--- Provided information ---
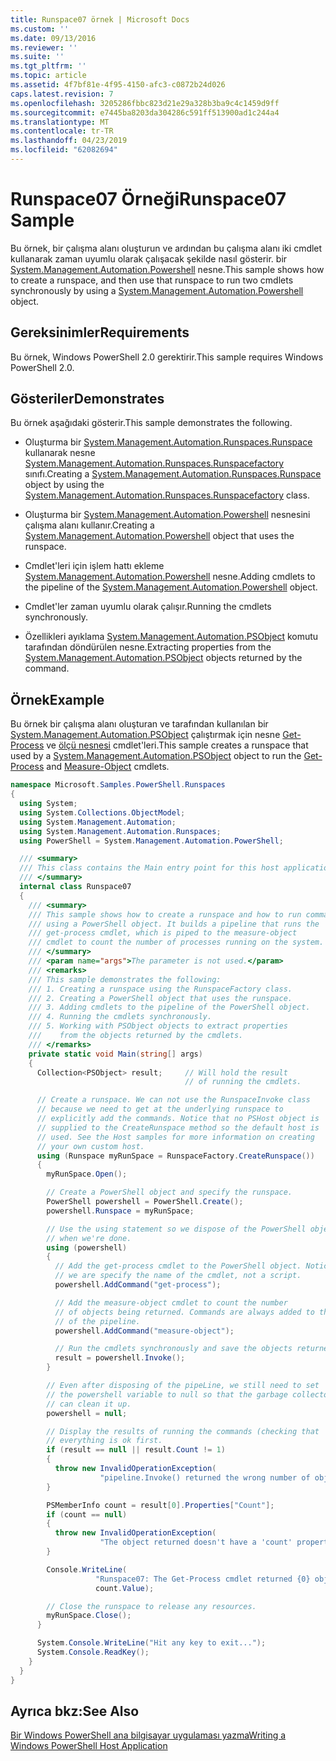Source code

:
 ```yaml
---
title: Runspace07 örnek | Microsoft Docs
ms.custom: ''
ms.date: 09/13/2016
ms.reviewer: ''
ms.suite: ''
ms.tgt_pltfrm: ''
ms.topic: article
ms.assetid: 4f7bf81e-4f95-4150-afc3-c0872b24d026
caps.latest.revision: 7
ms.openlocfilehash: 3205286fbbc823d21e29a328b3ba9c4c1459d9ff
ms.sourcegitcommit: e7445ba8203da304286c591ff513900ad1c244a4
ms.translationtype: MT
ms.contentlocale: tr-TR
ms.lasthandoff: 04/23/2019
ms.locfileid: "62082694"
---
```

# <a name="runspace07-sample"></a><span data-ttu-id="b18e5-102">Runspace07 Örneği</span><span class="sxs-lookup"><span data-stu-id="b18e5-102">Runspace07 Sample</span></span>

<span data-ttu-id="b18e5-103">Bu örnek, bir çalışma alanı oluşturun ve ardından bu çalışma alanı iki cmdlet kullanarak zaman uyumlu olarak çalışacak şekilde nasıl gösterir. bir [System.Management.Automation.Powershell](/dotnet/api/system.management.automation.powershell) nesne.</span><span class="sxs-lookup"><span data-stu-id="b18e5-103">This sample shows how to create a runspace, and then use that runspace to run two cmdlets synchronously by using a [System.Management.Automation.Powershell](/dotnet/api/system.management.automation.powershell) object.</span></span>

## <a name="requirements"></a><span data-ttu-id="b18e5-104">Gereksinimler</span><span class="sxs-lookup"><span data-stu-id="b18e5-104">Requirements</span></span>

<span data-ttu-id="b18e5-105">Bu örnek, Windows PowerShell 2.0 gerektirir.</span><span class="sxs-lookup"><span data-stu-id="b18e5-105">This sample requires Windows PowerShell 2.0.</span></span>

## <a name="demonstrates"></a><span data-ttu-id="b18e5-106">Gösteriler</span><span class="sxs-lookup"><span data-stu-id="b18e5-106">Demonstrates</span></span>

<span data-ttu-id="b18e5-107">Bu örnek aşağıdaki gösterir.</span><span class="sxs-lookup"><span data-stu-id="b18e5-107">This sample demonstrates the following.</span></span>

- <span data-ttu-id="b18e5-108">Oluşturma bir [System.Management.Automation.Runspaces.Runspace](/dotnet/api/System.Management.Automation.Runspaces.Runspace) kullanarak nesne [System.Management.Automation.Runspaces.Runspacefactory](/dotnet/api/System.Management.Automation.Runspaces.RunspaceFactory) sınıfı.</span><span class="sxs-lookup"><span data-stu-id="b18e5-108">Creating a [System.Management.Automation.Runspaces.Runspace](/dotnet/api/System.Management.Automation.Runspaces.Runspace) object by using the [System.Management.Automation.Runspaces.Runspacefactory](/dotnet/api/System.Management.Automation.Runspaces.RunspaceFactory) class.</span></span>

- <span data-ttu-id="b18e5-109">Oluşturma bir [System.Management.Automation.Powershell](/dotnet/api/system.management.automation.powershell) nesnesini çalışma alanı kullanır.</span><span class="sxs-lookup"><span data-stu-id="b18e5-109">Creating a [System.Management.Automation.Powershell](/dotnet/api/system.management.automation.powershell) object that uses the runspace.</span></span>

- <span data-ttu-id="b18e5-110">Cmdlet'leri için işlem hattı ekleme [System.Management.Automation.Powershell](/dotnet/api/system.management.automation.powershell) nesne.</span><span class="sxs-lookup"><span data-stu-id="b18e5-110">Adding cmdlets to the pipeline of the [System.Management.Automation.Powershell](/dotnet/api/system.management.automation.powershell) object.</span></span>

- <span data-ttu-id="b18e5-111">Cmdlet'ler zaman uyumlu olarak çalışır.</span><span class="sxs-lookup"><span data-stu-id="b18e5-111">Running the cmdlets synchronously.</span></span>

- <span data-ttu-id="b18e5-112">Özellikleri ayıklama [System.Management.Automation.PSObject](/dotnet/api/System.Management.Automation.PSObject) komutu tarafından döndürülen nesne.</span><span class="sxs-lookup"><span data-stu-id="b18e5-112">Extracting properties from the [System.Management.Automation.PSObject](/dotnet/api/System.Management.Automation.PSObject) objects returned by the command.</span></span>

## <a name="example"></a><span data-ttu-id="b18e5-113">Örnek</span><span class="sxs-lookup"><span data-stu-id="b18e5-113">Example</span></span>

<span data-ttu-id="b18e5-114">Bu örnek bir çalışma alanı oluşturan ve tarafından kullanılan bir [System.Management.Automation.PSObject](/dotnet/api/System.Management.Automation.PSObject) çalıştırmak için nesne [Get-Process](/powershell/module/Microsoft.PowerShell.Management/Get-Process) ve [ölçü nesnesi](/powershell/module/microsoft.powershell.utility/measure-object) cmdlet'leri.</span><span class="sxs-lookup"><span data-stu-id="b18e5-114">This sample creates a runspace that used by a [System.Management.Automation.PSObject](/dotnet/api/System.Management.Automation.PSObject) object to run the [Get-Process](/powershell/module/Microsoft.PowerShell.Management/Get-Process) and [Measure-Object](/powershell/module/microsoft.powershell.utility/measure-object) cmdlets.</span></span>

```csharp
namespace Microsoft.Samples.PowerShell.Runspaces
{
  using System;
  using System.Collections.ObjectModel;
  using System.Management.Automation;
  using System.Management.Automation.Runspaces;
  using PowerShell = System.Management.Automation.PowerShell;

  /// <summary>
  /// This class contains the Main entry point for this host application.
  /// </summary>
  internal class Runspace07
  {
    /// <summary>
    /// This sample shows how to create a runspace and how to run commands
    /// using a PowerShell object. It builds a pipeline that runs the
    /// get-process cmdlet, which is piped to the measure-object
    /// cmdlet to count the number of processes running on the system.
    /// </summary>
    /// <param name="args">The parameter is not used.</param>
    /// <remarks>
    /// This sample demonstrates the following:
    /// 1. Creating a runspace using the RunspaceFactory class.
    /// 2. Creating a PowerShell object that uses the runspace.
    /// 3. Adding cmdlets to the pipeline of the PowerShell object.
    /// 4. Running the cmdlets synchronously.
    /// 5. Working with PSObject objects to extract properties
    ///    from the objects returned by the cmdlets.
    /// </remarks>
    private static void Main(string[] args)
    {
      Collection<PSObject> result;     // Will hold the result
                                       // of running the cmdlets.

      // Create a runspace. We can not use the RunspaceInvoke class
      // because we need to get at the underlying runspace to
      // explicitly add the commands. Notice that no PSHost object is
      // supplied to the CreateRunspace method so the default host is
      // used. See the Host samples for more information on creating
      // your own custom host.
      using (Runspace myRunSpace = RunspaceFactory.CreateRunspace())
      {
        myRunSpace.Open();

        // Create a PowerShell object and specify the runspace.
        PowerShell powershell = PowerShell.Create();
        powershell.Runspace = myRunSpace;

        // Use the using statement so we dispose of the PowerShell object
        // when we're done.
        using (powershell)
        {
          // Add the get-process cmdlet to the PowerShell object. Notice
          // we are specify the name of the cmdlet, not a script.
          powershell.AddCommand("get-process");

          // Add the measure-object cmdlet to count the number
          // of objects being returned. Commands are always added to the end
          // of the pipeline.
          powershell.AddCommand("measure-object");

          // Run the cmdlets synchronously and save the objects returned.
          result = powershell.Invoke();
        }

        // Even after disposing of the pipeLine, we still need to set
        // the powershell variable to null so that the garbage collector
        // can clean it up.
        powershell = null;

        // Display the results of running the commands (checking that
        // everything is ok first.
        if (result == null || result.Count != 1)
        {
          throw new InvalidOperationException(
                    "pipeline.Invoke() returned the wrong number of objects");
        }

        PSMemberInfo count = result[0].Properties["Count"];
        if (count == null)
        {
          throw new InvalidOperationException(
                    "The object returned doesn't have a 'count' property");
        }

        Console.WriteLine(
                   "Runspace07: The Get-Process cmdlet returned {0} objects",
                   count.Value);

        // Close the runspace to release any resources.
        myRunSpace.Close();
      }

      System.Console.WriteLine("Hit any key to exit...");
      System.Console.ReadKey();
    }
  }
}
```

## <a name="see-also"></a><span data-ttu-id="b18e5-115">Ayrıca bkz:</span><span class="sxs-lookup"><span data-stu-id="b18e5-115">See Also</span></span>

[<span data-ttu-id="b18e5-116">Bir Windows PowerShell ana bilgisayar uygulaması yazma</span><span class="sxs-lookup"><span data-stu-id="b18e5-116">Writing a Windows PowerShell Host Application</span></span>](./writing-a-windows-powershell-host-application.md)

--- What you are asked to do ---
Copy each line of the data that contains the word "demonstrates".

--- Answer to this exercise ---
## <a name="demonstrates"></a><span data-ttu-id="b18e5-106">Gösteriler</span><span class="sxs-lookup"><span data-stu-id="b18e5-106">Demonstrates</span></span>
<span data-ttu-id="b18e5-107">Bu örnek aşağıdaki gösterir.</span><span class="sxs-lookup"><span data-stu-id="b18e5-107">This sample demonstrates the following.</span></span>
    /// This sample demonstrates the following:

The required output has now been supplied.